(SOURCE MATERIAL)

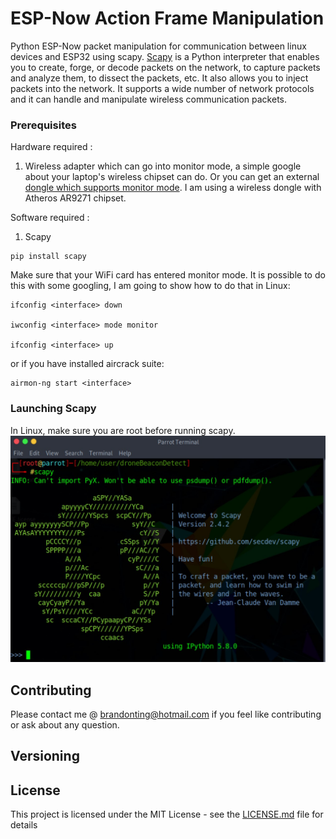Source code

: # ESP-Now Action Frame Manipulation

Python ESP-Now packet manipulation for communication between linux devices and ESP32 using scapy. [Scapy] is a Python interpreter that enables you to create, forge, or decode packets on the network, to capture packets and analyze them, to dissect the packets, etc. It also allows you to inject packets into the network. It supports a wide number of network protocols and it can handle and manipulate wireless communication packets.

### Prerequisites

Hardware required :
1. Wireless adapter which can go into monitor mode, a simple google about your laptop's wireless chipset can do. Or you can get an external [dongle which supports monitor mode]. I am using a wireless dongle with Atheros AR9271 chipset.

Software required :
1. Scapy

```
pip install scapy
```

Make sure that your WiFi card has entered monitor mode. It is possible to do this with some googling, I am going to show how to do that in Linux:

```
ifconfig <interface> down

iwconfig <interface> mode monitor

ifconfig <interface> up
```

or if you have installed aircrack suite:

```
airmon-ng start <interface>
```

### Launching Scapy

In Linux, make sure you are root before running scapy.
![Scapy Interface](scapy.jpg)


## Contributing

Please contact me @ brandonting@hotmail.com if you feel like contributing or ask about any question.

## Versioning

## License

This project is licensed under the MIT License - see the [LICENSE.md](LICENSE.md) file for details

[Beacon frames]: https://en.wikipedia.org/wiki/Beacon_frame
[Scapy]: https://resources.infosecinstitute.com/what-is-scapy/#gref
[dongle which supports monitor mode]: https://www.wirelesshack.org/best-kali-linux-compatible-usb-adapter-dongles.html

(End SOURCE MATERIAL)

▶ INSTRUCTIONS FOR THE TASK
Go through the data above and return each line containing the string "ifconfig".

▶ EXPECTED OUTPUT
ifconfig <interface> down
ifconfig <interface> up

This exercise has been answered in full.